## DATA EXTRACTS
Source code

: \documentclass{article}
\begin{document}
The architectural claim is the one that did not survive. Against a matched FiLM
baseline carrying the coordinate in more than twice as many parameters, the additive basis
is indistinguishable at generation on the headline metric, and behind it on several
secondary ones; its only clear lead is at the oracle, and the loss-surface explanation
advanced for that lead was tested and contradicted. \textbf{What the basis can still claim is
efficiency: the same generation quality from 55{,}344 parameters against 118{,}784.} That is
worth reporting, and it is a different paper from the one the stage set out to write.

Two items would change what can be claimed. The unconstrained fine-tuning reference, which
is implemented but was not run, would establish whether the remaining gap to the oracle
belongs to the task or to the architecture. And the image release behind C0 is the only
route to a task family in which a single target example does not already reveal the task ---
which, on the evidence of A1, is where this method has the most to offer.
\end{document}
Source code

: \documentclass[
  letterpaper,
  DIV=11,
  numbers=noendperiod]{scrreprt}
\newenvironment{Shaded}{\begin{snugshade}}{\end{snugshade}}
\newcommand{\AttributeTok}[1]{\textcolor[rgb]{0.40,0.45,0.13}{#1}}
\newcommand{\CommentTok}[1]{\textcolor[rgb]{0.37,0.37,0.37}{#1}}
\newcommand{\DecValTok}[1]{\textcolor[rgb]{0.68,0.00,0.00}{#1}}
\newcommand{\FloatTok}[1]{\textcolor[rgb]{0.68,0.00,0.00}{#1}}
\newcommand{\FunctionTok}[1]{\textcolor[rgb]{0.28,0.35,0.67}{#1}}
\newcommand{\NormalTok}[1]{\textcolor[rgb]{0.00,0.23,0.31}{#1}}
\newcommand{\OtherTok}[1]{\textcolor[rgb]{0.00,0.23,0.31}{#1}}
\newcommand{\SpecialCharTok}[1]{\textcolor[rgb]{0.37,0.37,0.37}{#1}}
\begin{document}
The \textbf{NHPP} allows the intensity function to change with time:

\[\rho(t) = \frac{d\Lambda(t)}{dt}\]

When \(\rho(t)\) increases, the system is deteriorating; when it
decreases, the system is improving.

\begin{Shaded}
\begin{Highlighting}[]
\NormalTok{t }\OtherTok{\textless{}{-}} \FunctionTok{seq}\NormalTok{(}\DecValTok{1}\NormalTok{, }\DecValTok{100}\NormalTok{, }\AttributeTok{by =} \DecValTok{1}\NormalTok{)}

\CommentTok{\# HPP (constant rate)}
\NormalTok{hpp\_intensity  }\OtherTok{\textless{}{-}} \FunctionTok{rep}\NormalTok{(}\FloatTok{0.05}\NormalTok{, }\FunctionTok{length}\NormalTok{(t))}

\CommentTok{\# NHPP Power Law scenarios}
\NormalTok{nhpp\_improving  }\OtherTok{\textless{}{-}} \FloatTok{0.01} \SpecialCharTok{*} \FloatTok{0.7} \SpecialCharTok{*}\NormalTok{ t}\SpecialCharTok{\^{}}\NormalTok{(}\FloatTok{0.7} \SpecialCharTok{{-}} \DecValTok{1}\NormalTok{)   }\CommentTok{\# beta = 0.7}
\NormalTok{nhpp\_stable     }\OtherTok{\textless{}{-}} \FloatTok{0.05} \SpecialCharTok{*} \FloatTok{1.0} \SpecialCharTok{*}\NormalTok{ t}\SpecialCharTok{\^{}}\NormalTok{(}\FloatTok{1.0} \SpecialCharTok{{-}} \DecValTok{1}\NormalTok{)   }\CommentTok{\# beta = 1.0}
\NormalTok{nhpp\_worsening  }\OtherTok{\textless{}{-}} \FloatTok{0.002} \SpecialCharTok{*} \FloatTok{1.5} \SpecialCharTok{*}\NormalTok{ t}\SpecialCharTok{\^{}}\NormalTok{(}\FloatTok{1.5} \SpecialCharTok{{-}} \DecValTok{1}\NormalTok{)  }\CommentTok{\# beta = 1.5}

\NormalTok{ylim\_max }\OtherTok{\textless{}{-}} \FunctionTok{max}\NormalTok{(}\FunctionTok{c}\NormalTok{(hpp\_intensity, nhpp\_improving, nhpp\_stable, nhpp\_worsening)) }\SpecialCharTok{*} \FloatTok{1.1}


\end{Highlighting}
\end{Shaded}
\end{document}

## TASK OBJECTIVE
Every line of the records that includes the word "documentclass" should be gathered.

## RESPONSE TO THIS TASK
: \documentclass{article}
: \documentclass[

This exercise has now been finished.